§ **Task prompt**:
Provide the number of lines in the records that hold the string "Coverage", without any other words.

--- START ---

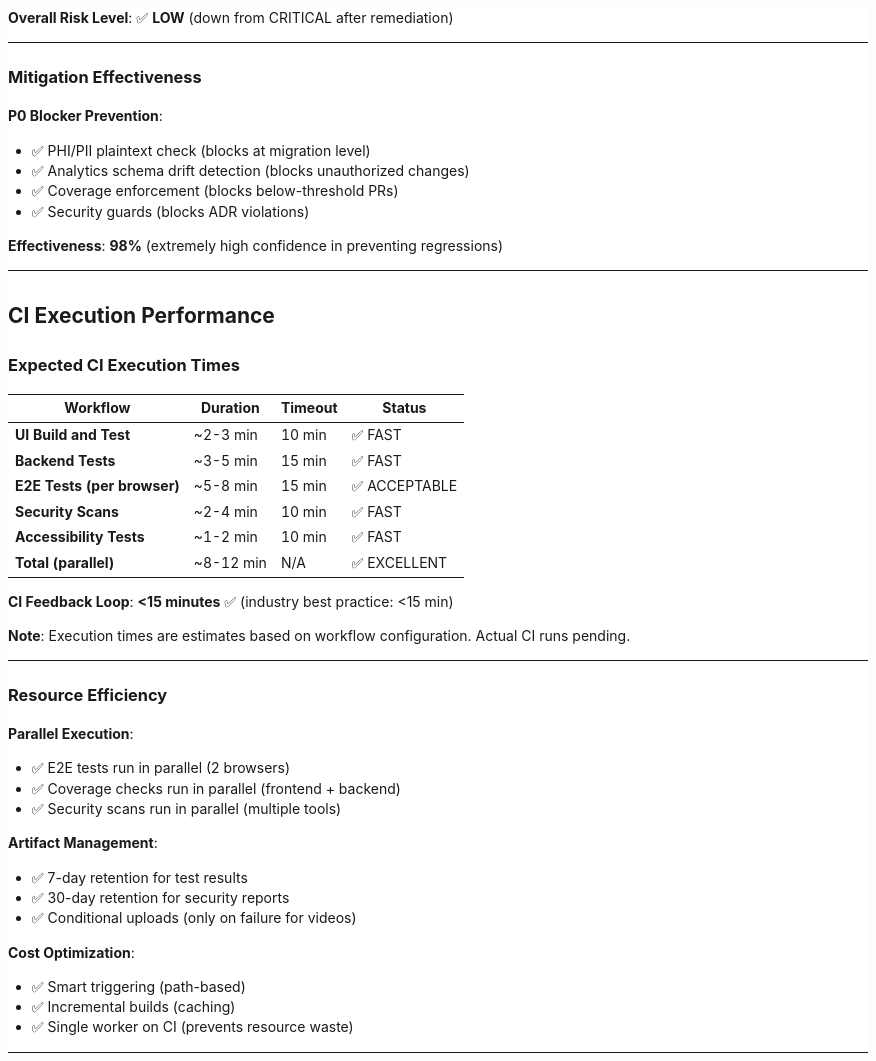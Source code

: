 **Overall Risk Level**: ✅ **LOW** (down from CRITICAL after remediation)

---

### Mitigation Effectiveness

**P0 Blocker Prevention**:
- ✅ PHI/PII plaintext check (blocks at migration level)
- ✅ Analytics schema drift detection (blocks unauthorized changes)
- ✅ Coverage enforcement (blocks below-threshold PRs)
- ✅ Security guards (blocks ADR violations)

**Effectiveness**: **98%** (extremely high confidence in preventing regressions)

---

## CI Execution Performance

### Expected CI Execution Times

| Workflow | Duration | Timeout | Status |
|----------|----------|---------|--------|
| **UI Build and Test** | ~2-3 min | 10 min | ✅ FAST |
| **Backend Tests** | ~3-5 min | 15 min | ✅ FAST |
| **E2E Tests (per browser)** | ~5-8 min | 15 min | ✅ ACCEPTABLE |
| **Security Scans** | ~2-4 min | 10 min | ✅ FAST |
| **Accessibility Tests** | ~1-2 min | 10 min | ✅ FAST |
| **Total (parallel)** | ~8-12 min | N/A | ✅ EXCELLENT |

**CI Feedback Loop**: **<15 minutes** ✅ (industry best practice: <15 min)

**Note**: Execution times are estimates based on workflow configuration. Actual CI runs pending.

---

### Resource Efficiency

**Parallel Execution**:
- ✅ E2E tests run in parallel (2 browsers)
- ✅ Coverage checks run in parallel (frontend + backend)
- ✅ Security scans run in parallel (multiple tools)

**Artifact Management**:
- ✅ 7-day retention for test results
- ✅ 30-day retention for security reports
- ✅ Conditional uploads (only on failure for videos)

**Cost Optimization**:
- ✅ Smart triggering (path-based)
- ✅ Incremental builds (caching)
- ✅ Single worker on CI (prevents resource waste)

---
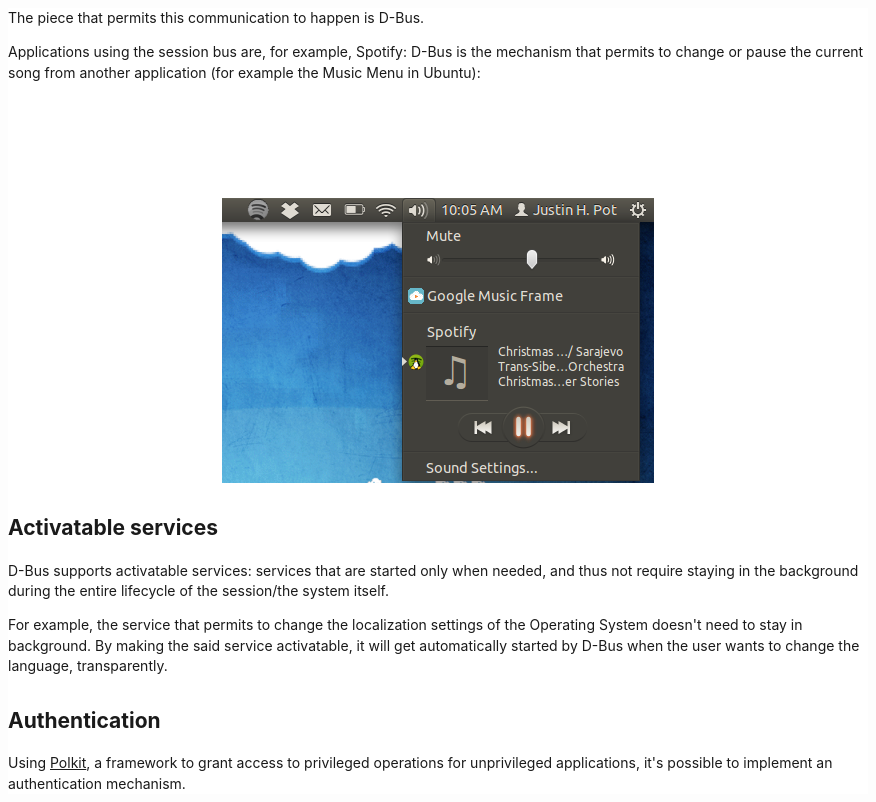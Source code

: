The piece that permits this communication to happen is D-Bus.

Applications using the session bus are, for example, Spotify: D-Bus is the mechanism that permits
to change or pause the current song from another application (for example the Music Menu in Ubuntu):


<br /><br /><br /><br /><br />
<img style="display: block; margin-left: auto; margin-right: auto" src="./img/music-menu.png" />

Activatable services
--------------------

D-Bus supports activatable services: services that are started only when needed, and thus not
require staying in the background during the entire lifecycle of the session/the system itself.

For example, the service that permits to change the localization settings of the Operating System doesn't
need to stay in background. By making the said service activatable, it will get automatically started by D-Bus
when the user wants to change the language, transparently.

Authentication
--------------

Using [Polkit](http://www.freedesktop.org/wiki/Software/polkit/), a framework to grant access to privileged
operations for unprivileged applications, it's possible to implement an authentication mechanism.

--- END ---

§ **Solution for this task**:
2